Jenny ne se rappelle pas du nombre exact de fois où son ex-conjoint l'a battue, menacée ou traitée de salope, parce qu'il y en a eu trop pour les compter.
Pendant près de dix ans, il les a agressées physiquement et verbalement, elle et sa fille, dans leur maison familiale d'Akwesasne, un territoire mohawk situé à cheval sur le Québec, l'Ontario et l'État de New York. Au cours de ces années, Jenny s'est rendue plusieurs fois au tribunal pour dénoncer la violence conjugale dont elle était la victime, pensant que cela changerait son comportement, mais cela n'a pas été le cas.
Ce texte est la traduction d'un article de CTV News.
La dernière fois que son ex, Patrick, a comparu devant un juge au palais de justice de Valleyfield, au Québec, en février, elle pensait qu'il obtiendrait enfin ce qu'elle considérait comme une peine d'emprisonnement sévère après qu’il ait été inculpé à nouveau en 2021. Au lieu de cela, Jenny, une femme des Premières Nations dans la quarantaine, a déclaré avoir été déçue une fois de plus par le système judiciaire.
Son ex, âgé d'une cinquantaine d'années, a été condamné à 12 mois d'assignation à résidence et à trois ans de probation, ainsi qu'à plusieurs autres conditions, après avoir renoncé à son droit à un procès et qu’il ait plaidé coupable. Il a reconnu plusieurs chefs d'accusation pour des faits survenus entre 2009 et 2018, notamment pour avoir battu et étranglé sa conjointe, et pour avoir frappé sa fille alors qu'elle n'avait que cinq ans.
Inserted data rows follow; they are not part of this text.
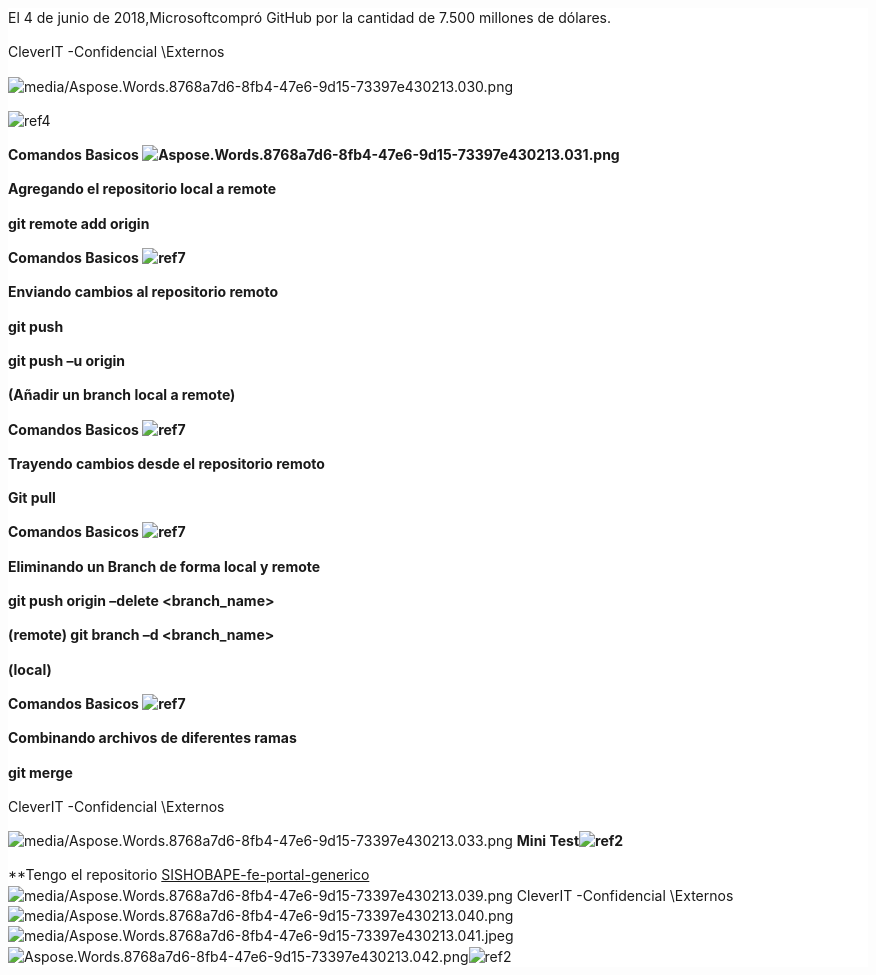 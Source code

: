 El 4 de junio de 2018,Microsoftcompró GitHub por la cantidad de 7.500 millones de dólares.

CleverIT -Confidencial \Externos

![media/Aspose.Words.8768a7d6-8fb4-47e6-9d15-73397e430213.030.png](media/media/Aspose.Words.8768a7d6-8fb4-47e6-9d15-73397e430213.030.png)

![ref4]

**Comandos Basicos ![Aspose.Words.8768a7d6-8fb4-47e6-9d15-73397e430213.031.png](media/Aspose.Words.8768a7d6-8fb4-47e6-9d15-73397e430213.031.png)**

**Agregando el repositorio local a remote**

**git remote add origin <url>**

**Comandos Basicos ![ref7]**

**Enviando cambios al repositorio remoto**

**git push**

**git push –u origin <branch>**

**(Añadir un branch local a remote)**

**Comandos Basicos ![ref7]**

**Trayendo cambios desde el repositorio remoto**

**Git pull**

**Comandos Basicos ![ref7]**

**Eliminando un Branch de forma local y remote**

**git push origin –delete <branch\_name>**

**(remote) git branch –d <branch\_name>**

**(local)**

**Comandos Basicos ![ref7]**

**Combinando archivos de diferentes ramas**

**git merge**

CleverIT -Confidencial \Externos

![media/Aspose.Words.8768a7d6-8fb4-47e6-9d15-73397e430213.033.png](media/media/Aspose.Words.8768a7d6-8fb4-47e6-9d15-73397e430213.033.png)
**Mini Test![ref2]**

**Tengo el repositorio [SISHOBAPE-fe-portal-generico](https://github.com/BancoBice/SISHOBAPE-fe-portal-generico) ![media/Aspose.Words.8768a7d6-8fb4-47e6-9d15-73397e430213.039.png](media/media/Aspose.Words.8768a7d6-8fb4-47e6-9d15-73397e430213.039.png)
CleverIT -Confidencial \Externos
![media/Aspose.Words.8768a7d6-8fb4-47e6-9d15-73397e430213.040.png](media/media/Aspose.Words.8768a7d6-8fb4-47e6-9d15-73397e430213.040.png)
![media/Aspose.Words.8768a7d6-8fb4-47e6-9d15-73397e430213.041.jpeg](media/media/Aspose.Words.8768a7d6-8fb4-47e6-9d15-73397e430213.041.jpeg)
![Aspose.Words.8768a7d6-8fb4-47e6-9d15-73397e430213.042.png](media/Aspose.Words.8768a7d6-8fb4-47e6-9d15-73397e430213.042.png)![ref2]


[ref1]: Aspose.Words.8768a7d6-8fb4-47e6-9d15-73397e430213.010.png
[ref2]: Aspose.Words.8768a7d6-8fb4-47e6-9d15-73397e430213.011.png
[ref3]: Aspose.Words.8768a7d6-8fb4-47e6-9d15-73397e430213.016.png
[ref4]: Aspose.Words.8768a7d6-8fb4-47e6-9d15-73397e430213.021.png
[ref5]: Aspose.Words.8768a7d6-8fb4-47e6-9d15-73397e430213.022.png
[ref6]: Aspose.Words.8768a7d6-8fb4-47e6-9d15-73397e430213.027.png
[ref7]: Aspose.Words.8768a7d6-8fb4-47e6-9d15-73397e430213.032.png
«Cela ne compense pas les neuf ans et demi pendant lesquels il nous a torturés», a asséné Jenny, en larmes, lors d'un entretien avec CTV News. «Il m'a donné l'impression d'être un otage dans notre maison, surtout en faisant subir cela à ces enfants.
(Jenny est un pseudonyme ; sa véritable identité est protégée par une interdiction de publication. CTV News ne publie pas non plus le vrai nom de son ex, car il pourrait permettre de l'identifier dans sa communauté).
Après que les gens ont mis en doute la violence qu’elle subissait, elle a commencé à sortir son téléphone cellulaire et à enregistrer.
Des actes de violence capturés sur vidéo ont été partagés avec CTV News, dont un où il la frappe alors qu'elle tient un bébé dans ses bras, la traite de «p*te» et lui dit «Tu veux enregistrer de la merde ?». Jenny et son enfant crient après qu'il l'a frappée.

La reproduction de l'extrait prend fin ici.